*YOUR TASK:* Please restate all of the records word for word, setting the pictures aside.

*SUPPLIED DATA:*
>>>
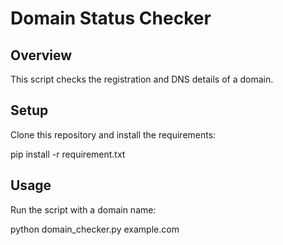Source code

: # Domain Status Checker

## Overview 
This script checks the registration and DNS details of a domain.

## Setup
Clone this repository and install the requirements: 

pip install -r requirement.txt

## Usage

Run the script with a domain name: 

python domain_checker.py example.com
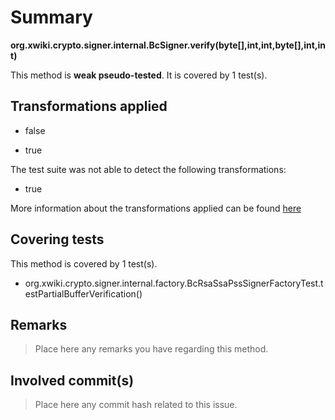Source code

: # Summary
**org.xwiki.crypto.signer.internal.BcSigner.verify(byte[],int,int,byte[],int,int)**

This method is **weak pseudo-tested**.
It is covered by 1 test(s). 


## Transformations applied

- false

- true


The test suite was not able to detect the following transformations:
 * true 


More information about the transformations applied can be found [here](https://github.com/STAMP-project/pitest-descartes)

## Covering tests
This method is covered by 1 test(s).
* org.xwiki.crypto.signer.internal.factory.BcRsaSsaPssSignerFactoryTest.testPartialBufferVerification()


## Remarks
> Place here any remarks you have regarding this method.

## Involved commit(s)

> Place here any commit hash related to this issue.

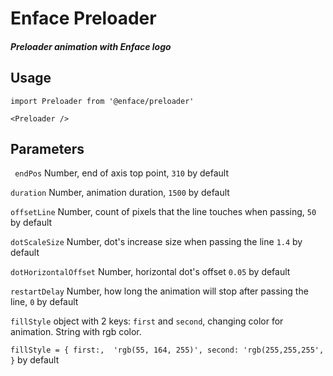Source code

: # Enface Preloader

##### Preloader animation with Enface logo

## Usage

`import Preloader from '@enface/preloader'`

`<Preloader />`

## Parameters

` endPos` Number, end of axis top point, `310` by default

 `duration` Number, animation duration, `1500` by default
 
`offsetLine` Number, count of pixels that the line touches when passing, `50` by default

`dotScaleSize` Number, dot's increase size when passing the line `1.4` by default

`dotHorizontalOffset` Number, horizontal dot's offset `0.05` by default

`restartDelay` Number, how long the animation will stop after passing the line, `0` by default

`fillStyle` object with 2 keys: `first` and `second`, changing color for animation. String with rgb color.

`fillStyle = {
    first:,  'rgb(55, 164, 255)',
    second: 'rgb(255,255,255',
 }` by default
<<<
*REPLY:*
Source code

: # Domain Status Checker

## Overview 
This script checks the registration and DNS details of a domain.

## Setup
Clone this repository and install the requirements: 

pip install -r requirement.txt

## Usage

Run the script with a domain name: 

python domain_checker.py example.com
Source code

: # Summary
**org.xwiki.crypto.signer.internal.BcSigner.verify(byte[],int,int,byte[],int,int)**

This method is **weak pseudo-tested**.
It is covered by 1 test(s). 


## Transformations applied

- false

- true


The test suite was not able to detect the following transformations:
 * true 


More information about the transformations applied can be found [here](https://github.com/STAMP-project/pitest-descartes)

## Covering tests
This method is covered by 1 test(s).
* org.xwiki.crypto.signer.internal.factory.BcRsaSsaPssSignerFactoryTest.testPartialBufferVerification()


## Remarks
> Place here any remarks you have regarding this method.

## Involved commit(s)

> Place here any commit hash related to this issue.

Source code

: # Enface Preloader

##### Preloader animation with Enface logo

## Usage

`import Preloader from '@enface/preloader'`

`<Preloader />`

## Parameters

` endPos` Number, end of axis top point, `310` by default

 `duration` Number, animation duration, `1500` by default
 
`offsetLine` Number, count of pixels that the line touches when passing, `50` by default

`dotScaleSize` Number, dot's increase size when passing the line `1.4` by default

`dotHorizontalOffset` Number, horizontal dot's offset `0.05` by default

`restartDelay` Number, how long the animation will stop after passing the line, `0` by default

`fillStyle` object with 2 keys: `first` and `second`, changing color for animation. String with rgb color.

`fillStyle = {
    first:,  'rgb(55, 164, 255)',
    second: 'rgb(255,255,255',
 }` by default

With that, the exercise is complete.